Treinta países —algunos por convicción, otros por cálculo— han reconocido a Edmundo González Urrutia como presidente electo de Venezuela. Aplausos diplomáticos, comunicados floridos, promesas de respaldo a la transición democrática. Y sin embargo, el chavismo sigue en Miraflores, las armas siguen en los cuarteles leales, y la rutina del desastre continúa inalterada. No hay una sola consecuencia política real derivada de ese reconocimiento. Nada ha cambiado. Nada se ha movido.
La escena es familiar: la comunidad internacional hace lo que mejor sabe hacer cuando no quiere hacer nada. Reconoce. Así ocurrió con Guaidó, y antes con las innumerables resoluciones, declaraciones y pronunciamientos que han intentado conjurar la anomalía venezolana con papel sellado y palabras huecas. Ahora le toca el turno a Edmundo González, un diplomático honesto, educado, impecable en las formas… y completamente irrelevante en la práctica.
Porque en Venezuela, el poder no se ejerce en las cumbres ni en las cancillerías. Se ejerce desde los sótanos del Sebin, los escritorios del Alto Mando Militar, y las oficinas en penumbra donde se negocian lealtades con dólares o con miedo. El chavismo, que ha demostrado una envidiable capacidad para simular institucionalidad mientras destruye el Estado, se ríe de los reconocimientos como quien observa condescendiente a un niño que juega a ser adulto.

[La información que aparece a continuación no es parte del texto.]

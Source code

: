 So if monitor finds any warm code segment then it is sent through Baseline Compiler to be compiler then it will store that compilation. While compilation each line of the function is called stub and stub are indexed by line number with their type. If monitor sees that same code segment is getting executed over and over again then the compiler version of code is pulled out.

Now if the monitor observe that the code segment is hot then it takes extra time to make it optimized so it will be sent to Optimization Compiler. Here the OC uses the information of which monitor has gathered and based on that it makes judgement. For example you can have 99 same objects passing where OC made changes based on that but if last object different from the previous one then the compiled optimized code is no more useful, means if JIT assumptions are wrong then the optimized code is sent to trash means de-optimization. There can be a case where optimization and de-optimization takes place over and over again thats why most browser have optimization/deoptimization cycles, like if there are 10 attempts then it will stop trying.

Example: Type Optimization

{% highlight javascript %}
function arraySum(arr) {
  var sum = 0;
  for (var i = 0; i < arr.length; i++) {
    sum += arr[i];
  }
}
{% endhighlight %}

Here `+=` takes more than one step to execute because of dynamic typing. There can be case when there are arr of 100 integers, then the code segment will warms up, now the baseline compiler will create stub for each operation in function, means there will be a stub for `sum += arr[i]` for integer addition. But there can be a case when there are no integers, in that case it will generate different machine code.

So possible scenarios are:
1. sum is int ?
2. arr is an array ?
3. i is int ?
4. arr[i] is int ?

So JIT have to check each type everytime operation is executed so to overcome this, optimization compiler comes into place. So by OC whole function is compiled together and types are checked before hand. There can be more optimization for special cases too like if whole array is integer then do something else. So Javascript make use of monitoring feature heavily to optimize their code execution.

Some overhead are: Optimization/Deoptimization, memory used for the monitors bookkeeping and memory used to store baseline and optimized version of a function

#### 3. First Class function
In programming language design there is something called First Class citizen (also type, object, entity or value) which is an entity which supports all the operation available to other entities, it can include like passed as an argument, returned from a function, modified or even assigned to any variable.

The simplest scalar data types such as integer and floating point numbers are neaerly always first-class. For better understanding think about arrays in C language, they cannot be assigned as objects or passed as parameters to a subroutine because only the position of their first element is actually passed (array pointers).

Edmundo González viaja, se reúne, posa para las fotos, pronuncia discursos que nadie impugna porque nadie teme. Pero dentro del país, su investidura reconocida no tiene ni siquiera la utilidad simbólica de un líder en resistencia. Es una figura que flota, pero no pesa. Que representa una voluntad electoral traicionada, sí, pero sin capacidad de convocar, ordenar o interpelar. Mientras tanto, el país real —el del hambre, los apagones, la represión quirúrgica— sigue gestionado por la macolla de siempre.
El problema no es Edmundo, que hace lo que puede dentro de los márgenes que le han asignado. El problema es la ficción diplomática que pretende sustituir la realidad. La comunidad internacional repite su apuesta por la ilusión: creen que con suficiente retórica, la dictadura se sentirá presionada; que con suficiente presión, negociará; y que, eventualmente, cederá. Pero los hechos desmienten esa lógica una y otra vez.

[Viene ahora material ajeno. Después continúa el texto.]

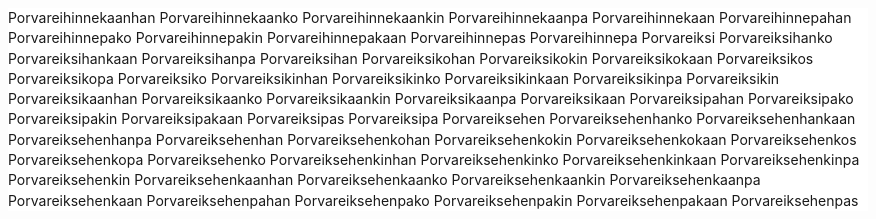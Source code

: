 Porvareihinnekaanhan
Porvareihinnekaanko
Porvareihinnekaankin
Porvareihinnekaanpa
Porvareihinnekaan
Porvareihinnepahan
Porvareihinnepako
Porvareihinnepakin
Porvareihinnepakaan
Porvareihinnepas
Porvareihinnepa
Porvareiksi
Porvareiksihanko
Porvareiksihankaan
Porvareiksihanpa
Porvareiksihan
Porvareiksikohan
Porvareiksikokin
Porvareiksikokaan
Porvareiksikos
Porvareiksikopa
Porvareiksiko
Porvareiksikinhan
Porvareiksikinko
Porvareiksikinkaan
Porvareiksikinpa
Porvareiksikin
Porvareiksikaanhan
Porvareiksikaanko
Porvareiksikaankin
Porvareiksikaanpa
Porvareiksikaan
Porvareiksipahan
Porvareiksipako
Porvareiksipakin
Porvareiksipakaan
Porvareiksipas
Porvareiksipa
Porvareiksehen
Porvareiksehenhanko
Porvareiksehenhankaan
Porvareiksehenhanpa
Porvareiksehenhan
Porvareiksehenkohan
Porvareiksehenkokin
Porvareiksehenkokaan
Porvareiksehenkos
Porvareiksehenkopa
Porvareiksehenko
Porvareiksehenkinhan
Porvareiksehenkinko
Porvareiksehenkinkaan
Porvareiksehenkinpa
Porvareiksehenkin
Porvareiksehenkaanhan
Porvareiksehenkaanko
Porvareiksehenkaankin
Porvareiksehenkaanpa
Porvareiksehenkaan
Porvareiksehenpahan
Porvareiksehenpako
Porvareiksehenpakin
Porvareiksehenpakaan
Porvareiksehenpas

El chavismo no teme al aislamiento, lo ha incorporado a su mitología fundacional. No teme a las sanciones, que convirtió en excusa para todos sus fracasos. No teme al reconocimiento de la oposición porque ha aprendido a cohabitar con ella, neutralizándola por asfixia o cooptación. El régimen solo teme a una fractura dentro de su sistema de poder: en la FANB, en el PSUV, o en su red de complicidades internacionales.
Por eso, mientras el mundo reconoce a Edmundo, el chavismo reconoce su oportunidad. Sabe que esta nueva figura, como las anteriores, puede servir para ganar tiempo, dispersar energías y dar una apariencia de movimiento donde no hay más que inercia. En definitiva, se trata de un reconocimiento tan simbólico como inútil, porque no altera ni un ápice la dinámica fundamental del poder en Venezuela.
¿Significa esto que la comunidad internacional debe abandonar a la oposición democrática? No. Pero sí que debe abandonar la ilusión de que basta con elegir un nuevo interlocutor para cambiar la correlación de fuerzas. En este juego, los nombres cambian, las fotos cambian, los comunicados cambian. Lo único que no cambia es el poder.
Y ese, lamentablemente, sigue teniendo acento cubano, blindaje militar y vocación perpetua.